Not only would the style-forward Lena achieve era-fabulous set design and fashion – just imagine the aviators and geometric prints everyone would sport – but she’d capture the women’s liberationist angst jostling against everyone’s wedding-cake dreams. And speaking of wedding cake, who better than the nation’s most unabashed dessert-lover to replicate the recipes peopling Ephron’s book? I actually can’t believe Lena hasn’t tried her hand at a food porn, er, film yet.
Casting this picture would be a breeze since genial Dunham has built an amazing network of actors and filmmakers. Start with Gaby Hoffman as Rachel. The former child star is in the midst of a well-deserved renaissance, she works wells with Lena (remember her screamingly funny turn in “Girls?”), and her deadpan, lickety-split style is not only Totally 1970s but Totally Nora. (Bonus: she appeared in two Ephron films.) I’d also draw from the Dunham Players to cast Mark: live-wire Adam Driver, who plays Lena’s beau on “Girls,” is one of the few under-forty actors working today who could achieve the character’s essential balance of charming and weasley. As for Thelma, the too-tall, too-polished politico with whom Mark has an affair, it should so clearly be tall, polished Katherine Heigl. Despite her bad rep, I’ve always gotten the sense Heigl’s a funny feminist who just never learned to strategically play the publicity game. Lena likes to turn things around for people, and this would be a great opportunity for Heigl to reestablish her reputation and mend fences with Apatow, whom she alienated during the making of “Knocked-Up.” (If Heigl weren’t amenable, Dunham mentee Taylor Swift is also quite tall and polished.)

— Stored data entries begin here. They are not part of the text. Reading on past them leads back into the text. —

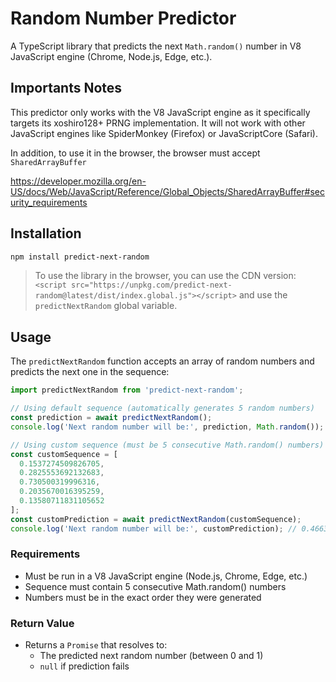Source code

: # Random Number Predictor

A TypeScript library that predicts the next `Math.random()` number in V8 JavaScript engine (Chrome, Node.js, Edge, etc.).

## Importants Notes

This predictor only works with the V8 JavaScript engine as it specifically targets its xoshiro128+ PRNG implementation. It will not work with other JavaScript engines like SpiderMonkey (Firefox) or JavaScriptCore (Safari).

In addition, to use it in the browser, the browser must accept `SharedArrayBuffer`

https://developer.mozilla.org/en-US/docs/Web/JavaScript/Reference/Global_Objects/SharedArrayBuffer#security_requirements

## Installation

```bash
npm install predict-next-random
```

> To use the library in the browser, you can use the CDN version:
> `<script src="https://unpkg.com/predict-next-random@latest/dist/index.global.js"></script>`
> and use the `predictNextRandom` global variable.

## Usage

The `predictNextRandom` function accepts an array of random numbers and predicts the next one in the sequence:

```typescript
import predictNextRandom from 'predict-next-random';

// Using default sequence (automatically generates 5 random numbers)
const prediction = await predictNextRandom();
console.log('Next random number will be:', prediction, Math.random());

// Using custom sequence (must be 5 consecutive Math.random() numbers)
const customSequence = [
  0.1537274509826705,
  0.2825553692132683,
  0.730500319996316,
  0.2035670016395259,
  0.13580711831105652
];
const customPrediction = await predictNextRandom(customSequence);
console.log('Next random number will be:', customPrediction); // 0.4663416602317585
```

### Requirements

- Must be run in a V8 JavaScript engine (Node.js, Chrome, Edge, etc.)
- Sequence must contain 5 consecutive Math.random() numbers
- Numbers must be in the exact order they were generated

### Return Value

- Returns a `Promise` that resolves to:
  - The predicted next random number (between 0 and 1)
  - `null` if prediction fails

The oh-so-wonderful Brie Larson could play Julie, Rachel’s sharp, sympathetic best friend, and Chris Pratt might be a natural as Julie’s pie-faced, pie-loving husband Arthur. The rest of Mark and Rachel’s social circle could be rounded out by the likes of versatile “Girls” star Zosia Mamet, the underrated John Gallagher Jr., and Dunham mentors Mindy Kaling and Tina Fey (obviously). As for the Debbie Downers peopling Rachel’s NYC therapy group (talk about 1970s!), I’d suggest Lena favorite Alex Karpovsky, grouchy Aubrey Plaza, Michael B. Jordan, and Eddie Huang, if the writer and restauranteur would be willing to moonlight as an actor. After years as a Type A surgeon on “Grey’s Anatomy,” Sandra Oh might have fun as Rachel’s brass-tacks, sexually frank shrink, and I’d love Jeff Goldblum as Rachel’s bipolar comedy writer of a dad. As for the subway mugger, these days Michael Cera seems to do best in just these sorts of small, pivotal roles.